Desde logo, porque de facto não se trata de matéria alheia às preocupações constitucionais. Bem pelo contrário, o controlo da despesa pública é um princípio mais velho do que as democracias modernas, um dos seus fundamentos e permanente justificação. Em sintonia com a generalidade dos estados democráticos, a Constituição da República submeteu a autorização das despesas à competência exclusiva do Parlamento, que é o lugar próprio da representação do povo, único titular do poder soberano. É a Assembleia que todos os anos aprova o Orçamento do Estado, que autoriza o Governo a contrair empréstimos e que define as condições em que o há-de fazer. E é também a Assembleia da República que, juntamente com o Tribunal de Contas, aprecia no ano seguinte as contas da execução do Orçamento que o Governo está obrigado a prestar. E não se fica por aqui a atenção que a Constituição dedica às questões económicas e aos problemas financeiros. Estabelece orientações para as políticas económicas, aponta estratégias para o desenvolvimento e a sua sustentabilidade, acautela preocupações ecológicas, garante os direitos e os interesses legítimos dos cidadãos, trabalhadores, empresários ou contribuintes. Será então por falta de boas normas constitucionais que chegamos às aflições presentes ou será consequência das acções e omissões dos governantes que escolhemos, perante uma conjuntura, é certo, excepcional e complexa? Quem desconfia das virtudes da representação democrática? Quem tem medo da responsabilização política dos eleitos?
Por outro lado, há que assinalar a insuficiência desta "revisão pontual" oriunda, precisamente, dos que mais se queixam - e com razão! - de que a nossa Lei Fundamental é demasiado extensa e regulamentadora. Então a extinção dos "governadores civis" não passou também de mera cosmética? Não seria agora conveniente acautelar uma ampla reforma da administração territorial que eliminasse as minuciosas exigências constitucionais (art. 235.º a 265.º e art. 291.º) relativas à composição de órgãos próprios, à sua criação, extinção e modificação, o que tem protelado a promessa das regiões administrativas e sufoca a modernização do Poder Local?
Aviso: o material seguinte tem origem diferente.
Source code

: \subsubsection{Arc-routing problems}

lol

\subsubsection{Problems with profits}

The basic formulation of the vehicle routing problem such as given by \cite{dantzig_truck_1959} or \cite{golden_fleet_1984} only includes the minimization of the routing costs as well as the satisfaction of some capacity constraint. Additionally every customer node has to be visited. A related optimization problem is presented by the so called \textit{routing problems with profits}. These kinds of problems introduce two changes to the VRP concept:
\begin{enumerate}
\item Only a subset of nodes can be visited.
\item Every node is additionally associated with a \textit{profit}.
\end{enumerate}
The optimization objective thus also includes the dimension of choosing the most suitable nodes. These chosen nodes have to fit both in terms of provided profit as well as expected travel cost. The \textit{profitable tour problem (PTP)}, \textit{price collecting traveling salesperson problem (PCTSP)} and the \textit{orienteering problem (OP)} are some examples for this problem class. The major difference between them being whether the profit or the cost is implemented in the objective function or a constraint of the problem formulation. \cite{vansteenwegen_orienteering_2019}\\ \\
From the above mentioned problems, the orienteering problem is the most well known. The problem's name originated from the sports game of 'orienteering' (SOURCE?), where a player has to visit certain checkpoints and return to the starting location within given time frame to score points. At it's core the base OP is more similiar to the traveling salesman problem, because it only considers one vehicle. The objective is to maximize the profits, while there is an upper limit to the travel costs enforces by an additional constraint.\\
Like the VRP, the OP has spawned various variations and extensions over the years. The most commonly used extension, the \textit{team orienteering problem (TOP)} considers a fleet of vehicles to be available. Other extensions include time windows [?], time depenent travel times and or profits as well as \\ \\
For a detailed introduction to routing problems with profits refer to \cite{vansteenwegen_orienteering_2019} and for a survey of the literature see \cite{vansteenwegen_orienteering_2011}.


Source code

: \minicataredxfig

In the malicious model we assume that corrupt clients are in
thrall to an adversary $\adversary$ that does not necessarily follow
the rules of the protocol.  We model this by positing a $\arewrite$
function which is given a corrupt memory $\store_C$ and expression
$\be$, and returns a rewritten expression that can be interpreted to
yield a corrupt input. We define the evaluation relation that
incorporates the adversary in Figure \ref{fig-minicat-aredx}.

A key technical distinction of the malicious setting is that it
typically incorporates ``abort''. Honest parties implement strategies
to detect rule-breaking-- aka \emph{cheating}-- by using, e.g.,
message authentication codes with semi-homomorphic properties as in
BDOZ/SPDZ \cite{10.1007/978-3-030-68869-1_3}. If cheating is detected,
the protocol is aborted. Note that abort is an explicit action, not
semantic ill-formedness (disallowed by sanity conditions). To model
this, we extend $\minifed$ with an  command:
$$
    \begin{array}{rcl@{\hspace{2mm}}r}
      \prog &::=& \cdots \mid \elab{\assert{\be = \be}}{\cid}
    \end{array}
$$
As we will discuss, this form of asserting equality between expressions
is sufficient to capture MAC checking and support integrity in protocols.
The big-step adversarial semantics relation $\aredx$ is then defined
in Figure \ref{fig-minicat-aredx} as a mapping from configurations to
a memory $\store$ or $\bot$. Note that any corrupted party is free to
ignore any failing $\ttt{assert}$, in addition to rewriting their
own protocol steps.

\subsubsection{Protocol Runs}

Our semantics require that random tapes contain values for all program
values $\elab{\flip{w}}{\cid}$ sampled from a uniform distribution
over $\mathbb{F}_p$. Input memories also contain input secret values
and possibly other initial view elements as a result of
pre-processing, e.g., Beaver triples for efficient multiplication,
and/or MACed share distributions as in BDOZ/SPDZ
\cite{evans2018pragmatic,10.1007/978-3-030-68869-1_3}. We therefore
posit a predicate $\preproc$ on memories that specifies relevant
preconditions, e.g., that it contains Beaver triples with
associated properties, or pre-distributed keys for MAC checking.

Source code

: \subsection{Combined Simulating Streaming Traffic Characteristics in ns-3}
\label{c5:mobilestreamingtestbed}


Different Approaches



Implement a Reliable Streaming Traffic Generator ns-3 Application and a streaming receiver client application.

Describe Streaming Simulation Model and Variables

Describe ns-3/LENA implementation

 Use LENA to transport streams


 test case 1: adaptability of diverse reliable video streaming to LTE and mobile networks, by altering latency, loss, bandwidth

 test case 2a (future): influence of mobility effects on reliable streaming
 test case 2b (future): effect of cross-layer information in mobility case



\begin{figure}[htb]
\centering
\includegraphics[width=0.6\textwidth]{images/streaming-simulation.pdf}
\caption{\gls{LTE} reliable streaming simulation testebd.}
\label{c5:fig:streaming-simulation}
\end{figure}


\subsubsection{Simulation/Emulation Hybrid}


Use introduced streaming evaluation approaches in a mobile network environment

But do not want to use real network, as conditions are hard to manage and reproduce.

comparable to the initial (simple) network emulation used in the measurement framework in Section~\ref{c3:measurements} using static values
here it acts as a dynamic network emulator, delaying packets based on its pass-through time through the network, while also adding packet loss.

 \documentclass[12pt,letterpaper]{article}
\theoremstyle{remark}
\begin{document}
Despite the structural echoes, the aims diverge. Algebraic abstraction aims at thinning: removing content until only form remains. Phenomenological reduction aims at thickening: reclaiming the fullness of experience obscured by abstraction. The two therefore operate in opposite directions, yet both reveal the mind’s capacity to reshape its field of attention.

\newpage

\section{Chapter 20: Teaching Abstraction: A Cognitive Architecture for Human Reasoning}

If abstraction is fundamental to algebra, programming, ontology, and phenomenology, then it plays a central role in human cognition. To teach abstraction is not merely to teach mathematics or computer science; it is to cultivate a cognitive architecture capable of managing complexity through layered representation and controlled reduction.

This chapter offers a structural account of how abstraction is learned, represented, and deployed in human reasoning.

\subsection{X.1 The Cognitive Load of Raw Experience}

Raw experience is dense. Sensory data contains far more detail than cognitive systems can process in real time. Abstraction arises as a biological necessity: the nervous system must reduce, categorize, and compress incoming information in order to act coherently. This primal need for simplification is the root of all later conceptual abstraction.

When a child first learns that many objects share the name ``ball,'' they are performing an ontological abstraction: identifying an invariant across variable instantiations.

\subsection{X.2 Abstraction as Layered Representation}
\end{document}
E o que pretendiam quantificar na Constituição, seria apenas o limite de endividamento público ou também o privado, que assume entre nós valores substanciais? E quais seriam as sanções? E os remédios? Não há razões, enfim, que fundamentem a necessidade da imposição constitucional de um limite máximo de endividamento. É uma invenção que em nada contribui para a resolução do problema real que hoje enfrentamos, apenas lhe acrescentaria outro.